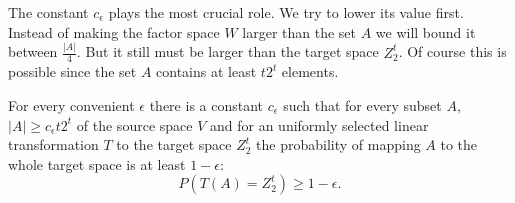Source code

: The constant $c_\epsilon$ plays the most crucial role. We try to lower its value first. Instead of making the factor space $W$ larger than the set $A$ we will bound it between $\frac{|A|}{4}$. But it still must be larger than the target space $Z_2^t$. Of course this is possible since the set $A$ contains at least $t2^t$ elements.

\begin{remark}
For every convenient $\epsilon$ there is a constant $c_\epsilon$ such that for every subset $A$, $|A| \geq c_\epsilon t 2^t$ of the source space $V$ and for an uniformly selected linear transformation $T$ to the target space $Z_2^t$ the probability of mapping $A$ to the whole target space is at least $1-\epsilon$:
\begin{displaymath}
P(T(A) = Z_2^t) \geq 1 - \epsilon \textit{.}
\end{displaymath}
\end{remark}

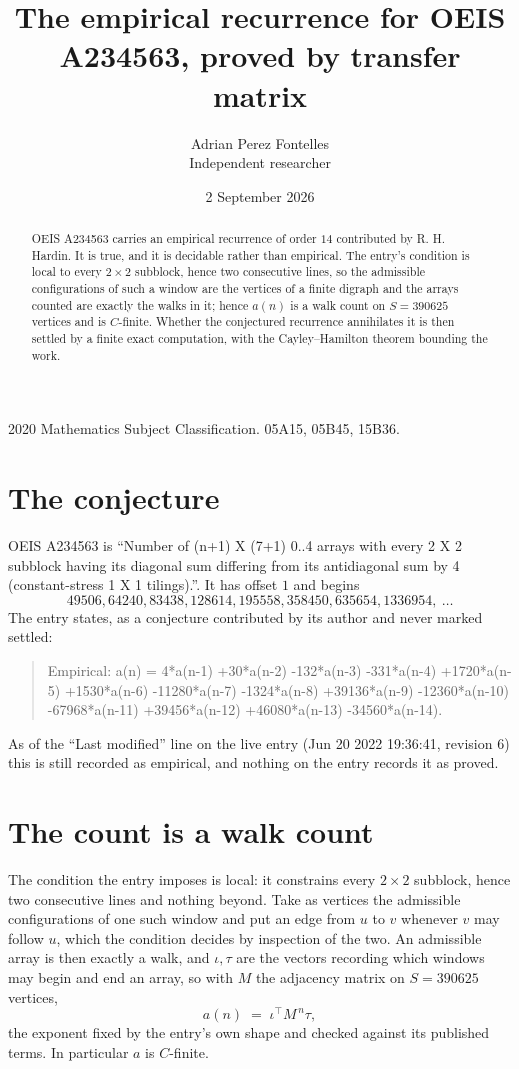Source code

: \documentclass[11pt,a4paper]{article}
\title{The empirical recurrence for OEIS A234563, proved by transfer matrix}
\author{Adrian Perez Fontelles\\ \small Independent researcher}
\date{2 September 2026}
\theoremstyle{plain}
\theoremstyle{definition}
\begin{document}
\maketitle

\begin{abstract}
OEIS A234563 carries an empirical recurrence of order $14$ contributed by R. H. Hardin. It is
true, and it is decidable rather than empirical. The entry's condition is local to every $2\times2$ subblock, hence two consecutive lines, so
the admissible configurations of such a window are the vertices of a finite digraph and the
arrays counted are exactly the walks in it; hence $a(n)$ is a walk count on $S=390625$ vertices
and is $C$-finite. Whether the conjectured recurrence annihilates it is then settled by a
finite exact computation, with the Cayley--Hamilton theorem bounding the work.
\end{abstract}

\noindent\small 2020 Mathematics Subject Classification. 05A15, 05B45, 15B36.\normalsize

\section{The conjecture}

OEIS A234563 is ``Number of (n+1) X (7+1) 0..4 arrays with every 2 X 2 subblock having its diagonal sum differing from its antidiagonal sum by 4 (constant-stress 1 X 1 tilings).''. It has offset $1$ and begins
\[
49506, 64240, 83438, 128614, 195558, 358450, 635654, 1336954,\ \dots
\]
The entry states, as a conjecture contributed by its author and never marked settled:
\begin{quote}
Empirical: a(n) = 4*a(n-1) +30*a(n-2) -132*a(n-3) -331*a(n-4) +1720*a(n-5) +1530*a(n-6) -11280*a(n-7) -1324*a(n-8) +39136*a(n-9) -12360*a(n-10) -67968*a(n-11) +39456*a(n-12) +46080*a(n-13) -34560*a(n-14).
\end{quote}
As of the ``Last modified'' line on the live entry (Jun 20 2022 19:36:41, revision 6) this is still
recorded as empirical, and nothing on the entry records it as proved.

\section{The count is a walk count}

The condition the entry imposes is local: it constrains every $2\times2$ subblock, hence two consecutive lines and nothing beyond. Take as vertices the admissible configurations of one such window and put an edge from $u$ to $v$ whenever $v$ may follow $u$, which the condition decides by inspection of the two.
An admissible array is then exactly a walk, and $\iota,\tau$ are the vectors recording which windows may begin and end an array, so with $M$ the adjacency matrix on $S=390625$ vertices,
\[
a(n)\;=\;\iota^{\!\top}M^{\,n}\tau ,
\]
the exponent fixed by the entry's own shape and checked against its published terms. In
particular $a$ is $C$-finite.
\end{document}
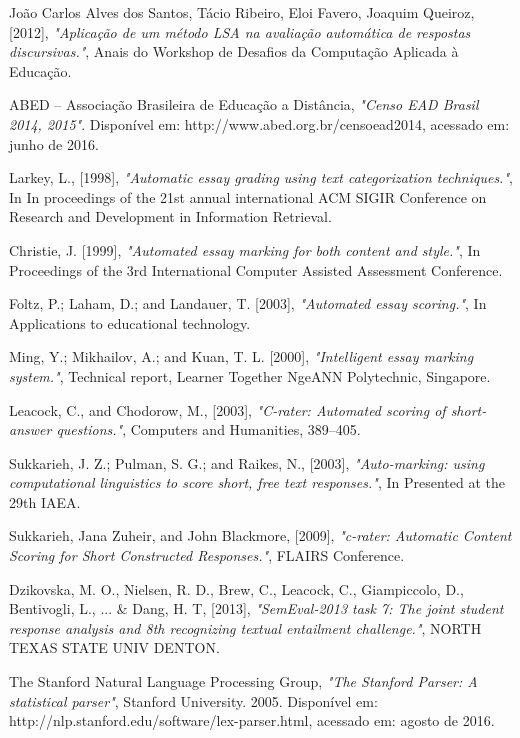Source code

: \documentclass[conference]{IEEEtran}
\begin{document}
\begin{thebibliography}{1}

João Carlos Alves dos Santos, Tácio Ribeiro, Eloi Favero, Joaquim Queiroz, [2012], \emph{"Aplicação de um método LSA na avaliação automática de respostas discursivas."}, Anais do Workshop de Desafios da Computação Aplicada à Educação.

ABED – Associação Brasileira de Educação a Distância, \emph{"Censo EAD Brasil
2014, 2015"}. Disponível em: http://www.abed.org.br/censoead2014, acessado em: junho de 2016.

Larkey, L., [1998], \emph{"Automatic essay grading using text categorization
techniques."}, In In proceedings of the 21st annual international ACM SIGIR Conference on Research and Development in Information Retrieval.

Christie, J. [1999], \emph{"Automated essay marking for both content and style."}, In Proceedings of the 3rd International Computer Assisted Assessment Conference.

Foltz, P.; Laham, D.; and Landauer, T. [2003], \emph{"Automated essay scoring."}, In Applications to educational technology.

Ming, Y.; Mikhailov, A.; and Kuan, T. L. [2000], \emph{"Intelligent
essay marking system."}, Technical report, Learner Together NgeANN Polytechnic, Singapore.

Leacock, C., and Chodorow, M., [2003], \emph{"C-rater: Automated
scoring of short-answer questions."}, Computers and Humanities, 389–405.

Sukkarieh, J. Z.; Pulman, S. G.; and Raikes, N., [2003], \emph{"Auto-marking: using computational linguistics to score short, free text responses."}, In Presented at the 29th IAEA.

Sukkarieh, Jana Zuheir, and John Blackmore, [2009], \emph{"c-rater: Automatic Content Scoring for Short Constructed Responses."}, FLAIRS Conference.

Dzikovska, M. O., Nielsen, R. D., Brew, C., Leacock, C., Giampiccolo, D.,
Bentivogli, L., ... \& Dang, H. T, [2013], \emph{"SemEval-2013 task 7: The joint student response analysis and 8th recognizing textual entailment challenge."}, NORTH TEXAS STATE UNIV DENTON.

The Stanford Natural Language Processing Group, \emph{"The Stanford Parser: A statistical parser"}, Stanford University. 2005. Disponível em: http://nlp.stanford.edu/software/lex-parser.html, acessado em: agosto de 2016.


\end{thebibliography}
\end{document}

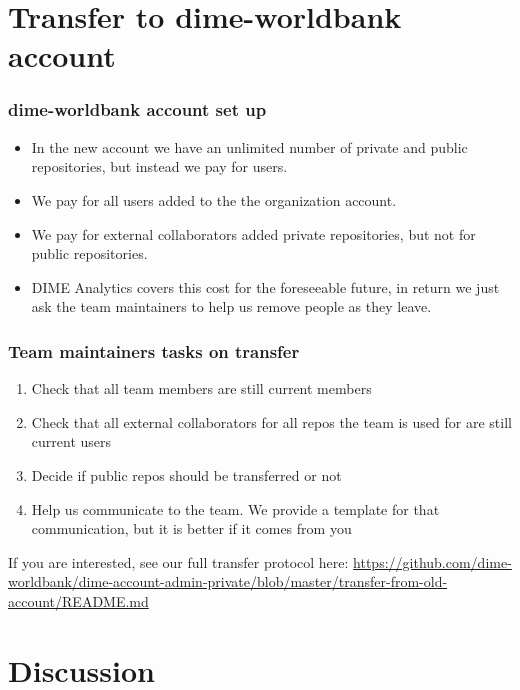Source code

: \documentclass[aspectratio=169]{beamer} %
\begin{document}

\section{Transfer to dime-worldbank account}

\begin{frame}
	\frametitle{dime-worldbank account set up}
	
	\begin{itemize}
		\item In the new account we have an unlimited number of private and public repositories, but instead we pay for users.
		\item We pay for all users added to the the organization account.
		\item We pay for external collaborators added private repositories, but not for public repositories.
		\item DIME Analytics covers this cost for the foreseeable future, in return we just ask the team maintainers to help us remove people as they leave.
	\end{itemize}
\end{frame}


\begin{frame}
	\frametitle{Team maintainers tasks on transfer}
	
	\begin{enumerate}
		\item Check that all team members are still current members
		\item Check that all external collaborators for all repos the team is used for are still current users
		\item Decide if public repos should be transferred or not
		\item Help us communicate to the team. We provide a template for that communication, but it is better if it comes from you
	\end{enumerate}

	 If you are interested, see our full transfer protocol here: \url{https://github.com/dime-worldbank/dime-account-admin-private/blob/master/transfer-from-old-account/README.md}
\end{frame}


\section{Discussion}
\end{document}
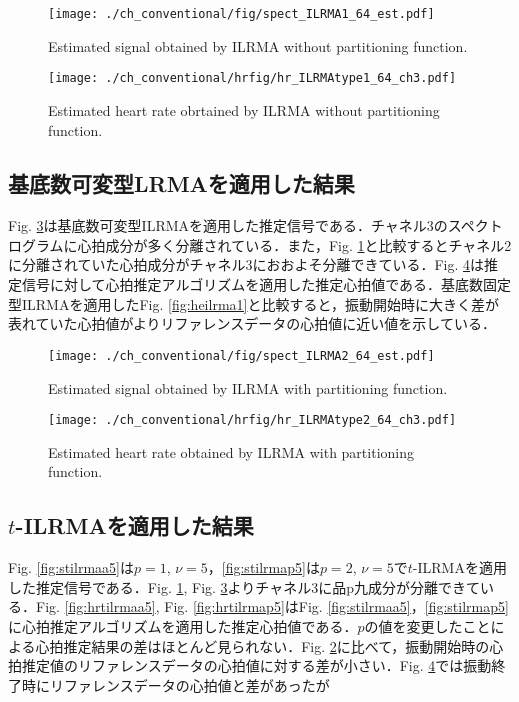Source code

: {%
\begin{figure}[tb]
\centering
\texttt{[image: ./ch\_conventional/fig/spect\_ILRMA1\_64\_est.pdf]}
\caption{Estimated signal obtained by ILRMA without partitioning function.}
\label{fig:silrma1}
\end{figure}

\begin{figure}[tb]
\centering
\texttt{[image: ./ch\_conventional/hrfig/hr\_ILRMAtype1\_64\_ch3.pdf]}
\caption{Estimated heart rate obrtained by ILRMA without partitioning function.}
\label{fig:hrilrma1}
\end{figure}

\subsection{基底数可変型LRMAを適用した結果}
\label{sec:conv:resultilrma2}
Fig. \ref{fig:silrma2}は基底数可変型ILRMAを適用した推定信号である．チャネル3のスペクトログラムに心拍成分が多く分離されている．また，Fig. \ref{fig:silrma1}と比較するとチャネル2に分離されていた心拍成分がチャネル3におおよそ分離できている．Fig. \ref{fig:hrilrma2}は推定信号に対して心拍推定アルゴリズムを適用した推定心拍値である．基底数固定型ILRMAを適用したFig. \ref{fig:heilrma1}と比較すると，振動開始時に大きく差が表れていた心拍値がよりリファレンスデータの心拍値に近い値を示している．

\begin{figure}[tb]
\centering
\texttt{[image: ./ch\_conventional/fig/spect\_ILRMA2\_64\_est.pdf]}
\caption{Estimated signal obtained by ILRMA with partitioning function.}
\label{fig:silrma2}
\end{figure}

\begin{figure}[tb]
\centering
\texttt{[image: ./ch\_conventional/hrfig/hr\_ILRMAtype2\_64\_ch3.pdf]}
\caption{Estimated heart rate obtained by ILRMA with partitioning function.}
\label{fig:hrilrma2}
\end{figure}

\subsection{$t$-ILRMAを適用した結果}
\label{sec:conv:resulttilrma}
Fig. \ref{fig:stilrmaa5}は$p=1$, $\nu = 5$，\ref{fig:stilrmap5}は$p=2$, $\nu = 5$で$t$-ILRMAを適用した推定信号である．Fig. \ref{fig:silrma1}, Fig. \ref{fig:silrma2}よりチャネル3に品p九成分が分離できている．Fig. \ref{fig:hrtilrmaa5}, Fig. \ref{fig:hrtilrmap5}はFig. \ref{fig:stilrmaa5}，\ref{fig:stilrmap5}に心拍推定アルゴリズムを適用した推定心拍値である．$p$の値を変更したことによる心拍推定結果の差はほとんど見られない．Fig. \ref{fig:hrilrma1}に比べて，振動開始時の心拍推定値のリファレンスデータの心拍値に対する差が小さい．Fig. \ref{fig:hrilrma2}では振動終了時にリファレンスデータの心拍値と差があったが

}
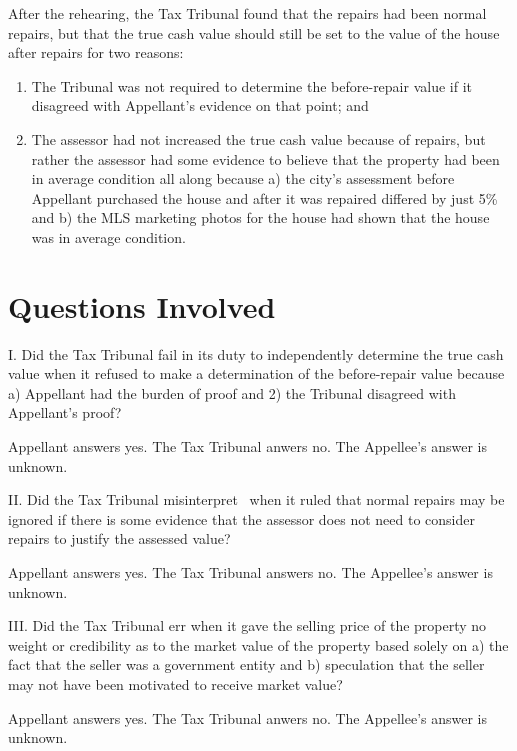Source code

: \documentclass[12pt,\documentclassflag]{michiganCourtOfAppealsBrief}
\def\mathieuGast{\pincite[l]{MCL}{211.27(2)}}
\begin{document}
After the rehearing, the Tax Tribunal found that the repairs had been normal repairs, but that the true cash value should still be set to the value of the house after repairs for two reasons:

\begin{enumerate}
\item The Tribunal was not required to determine the before-repair value if it disagreed with Appellant's evidence on that point; and
\item The assessor had not increased the true cash value because of repairs, but rather the assessor had some evidence to believe that the property had been in average condition all along because a) the city's assessment before Appellant purchased the house and after it was repaired differed by just 5\% and b) the MLS marketing photos for the house had shown that the house was in average condition. 
\end{enumerate}


\newpage 
\section{Questions Involved}

\noindent I. Did the Tax Tribunal fail in its duty to independently determine the true cash value when it refused to make a determination of the before-repair value because a) Appellant had the burden of proof and 2) the Tribunal disagreed with Appellant's proof?

Appellant answers yes. The Tax Tribunal anwers no. The Appellee's answer is unknown. 
\vspace{\baselineskip}

\noindent II. Did the Tax Tribunal misinterpret \mathieuGast\ when it ruled that normal repairs may be ignored if there is some evidence that the assessor does not need to consider repairs to justify the assessed value?

Appellant answers yes. The Tax Tribunal answers no. The Appellee's answer is unknown.

\vspace{\baselineskip}

\noindent III. Did the Tax Tribunal err when it gave the selling price of the property no weight or credibility as to the market value of the property based solely on a) the fact that the seller was a government entity and b) speculation that the seller may not have been motivated to receive market value?

Appellant answers yes. The Tax Tribunal anwers no. The Appellee's answer is unknown. 
\end{document}
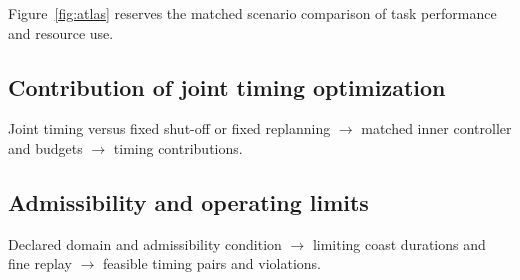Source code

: \documentclass[letterpaper,10pt,conference]{ieeeconf}
\begin{document}
Figure~\ref{fig:atlas} reserves the matched scenario comparison of task performance and resource use.

% 

\subsection{Contribution of joint timing optimization}
\label{sec:results-timing}
Joint timing versus fixed shut-off or fixed replanning $\rightarrow$ matched inner controller and budgets $\rightarrow$ timing contributions.

\subsection{Admissibility and operating limits}
\label{sec:results-admissibility}
Declared domain and admissibility condition $\rightarrow$ limiting coast durations and fine replay $\rightarrow$ feasible timing pairs and violations.

\nocite{heemels2012}


\end{document}
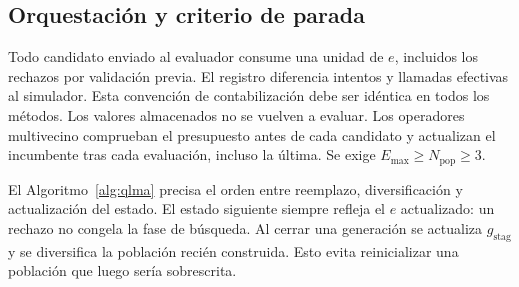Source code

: \documentclass[11pt,a4paper]{article}
\newcommand{\Emax}{E_{\max}}
\newcommand{\gstag}{g_{\mathrm{stag}}}
\begin{document}
\subsection{Orquestación y criterio de parada}
Todo candidato enviado al evaluador consume una unidad de $e$, incluidos los rechazos por validación previa. El registro diferencia intentos y llamadas efectivas al simulador. Esta convención de contabilización debe ser idéntica en todos los métodos. Los valores almacenados no se vuelven a evaluar. Los operadores multivecino comprueban el presupuesto antes de cada candidato y actualizan el incumbente tras cada evaluación, incluso la última. Se exige $\Emax\geq N_{\mathrm{pop}}\geq3$.

El Algoritmo~\ref{alg:qlma} precisa el orden entre reemplazo, diversificación y actualización del estado. El estado siguiente siempre refleja el $e$ actualizado: un rechazo no congela la fase de búsqueda. Al cerrar una generación se actualiza $\gstag$ y se diversifica la población recién construida. Esto evita reinicializar una población que luego sería sobrescrita.
\end{document}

▶ [What is being asked] Look through the data above. Copy every line with the string "image" in it.

▶ [Your solution]
\texttt{[image: ./ch\_conventional/fig/spect\_ILRMA1\_64\_est.pdf]}
\texttt{[image: ./ch\_conventional/hrfig/hr\_ILRMAtype1\_64\_ch3.pdf]}
\texttt{[image: ./ch\_conventional/fig/spect\_ILRMA2\_64\_est.pdf]}
\texttt{[image: ./ch\_conventional/hrfig/hr\_ILRMAtype2\_64\_ch3.pdf]}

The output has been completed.